UBI is just a refundable tax cut. It should be taxable. Just add $12,000 to your gross income at the top of your return and take out $12,000 from the tax due at the bottom. If the result is negative, you get a refund. Think what this will do for tax compliance alone.
All of the tangible benefits mentioned in the article are real, but there’s a really important intangible benefit: national profit-sharing. Andrew Yang rightly styles his UBI as a “dividend,” a reward for participating in making this the greatest nation on earth. (Felons should lose their UBI while in prison. They are not good citizens, and they don’t deserve a dividend.)
People don’t recognize the value they add simply by respecting others’ rights. It is a national achievement that we are not a kleptocracy like Russia or a family business like Saudi Arabia. We have flaws, but we are working on them, and it might even be good if the UBI were gently indexed to the crime rate or voter turn-out or some other measure of aggregate good behavior. If it were possible, I’d index the payment to Congress’s approval rating. That can’t be done, because people would lie to boost the pay-out, but you get the idea.

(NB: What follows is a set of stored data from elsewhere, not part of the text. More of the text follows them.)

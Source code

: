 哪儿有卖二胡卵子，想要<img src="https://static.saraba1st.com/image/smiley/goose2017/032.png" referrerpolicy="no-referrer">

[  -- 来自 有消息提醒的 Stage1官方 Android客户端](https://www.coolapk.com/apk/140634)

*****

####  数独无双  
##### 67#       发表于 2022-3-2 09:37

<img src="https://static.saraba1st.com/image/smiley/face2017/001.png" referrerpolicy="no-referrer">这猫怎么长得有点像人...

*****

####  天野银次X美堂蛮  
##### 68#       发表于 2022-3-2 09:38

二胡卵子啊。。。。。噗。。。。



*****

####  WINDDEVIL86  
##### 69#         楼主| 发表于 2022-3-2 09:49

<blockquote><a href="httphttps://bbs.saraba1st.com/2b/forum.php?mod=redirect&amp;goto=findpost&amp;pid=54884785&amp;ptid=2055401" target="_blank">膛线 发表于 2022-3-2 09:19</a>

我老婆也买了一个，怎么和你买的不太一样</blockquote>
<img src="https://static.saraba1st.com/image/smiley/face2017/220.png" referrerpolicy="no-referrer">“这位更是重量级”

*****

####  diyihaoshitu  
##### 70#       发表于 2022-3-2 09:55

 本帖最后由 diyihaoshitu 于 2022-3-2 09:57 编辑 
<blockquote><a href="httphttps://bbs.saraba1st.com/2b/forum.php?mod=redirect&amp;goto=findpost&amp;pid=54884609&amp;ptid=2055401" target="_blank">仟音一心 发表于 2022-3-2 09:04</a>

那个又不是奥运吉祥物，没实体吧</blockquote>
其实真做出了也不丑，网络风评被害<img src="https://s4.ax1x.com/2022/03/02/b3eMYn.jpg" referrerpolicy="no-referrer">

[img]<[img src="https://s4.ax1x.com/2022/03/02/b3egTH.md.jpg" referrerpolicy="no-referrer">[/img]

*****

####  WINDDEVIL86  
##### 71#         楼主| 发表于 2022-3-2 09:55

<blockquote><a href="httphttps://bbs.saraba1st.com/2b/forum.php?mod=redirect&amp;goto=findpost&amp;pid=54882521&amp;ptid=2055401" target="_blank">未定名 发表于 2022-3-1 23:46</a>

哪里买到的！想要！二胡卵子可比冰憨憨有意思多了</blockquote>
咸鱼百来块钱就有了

They say that if you subsidize something, you get more of it. How about we subsidize good citizenship? Not via the Big Brother method of the Chinese thugs, but by aggregate rewards for aggregate behavior. You can tell if enough people join the team simply by looking at what the team achieves. Just a little bit of inflation encourages spending that keeps the economic balls in the air, a UBI may encourage the sort of citizenship that keeps the ship of state afloat.
Sign me up.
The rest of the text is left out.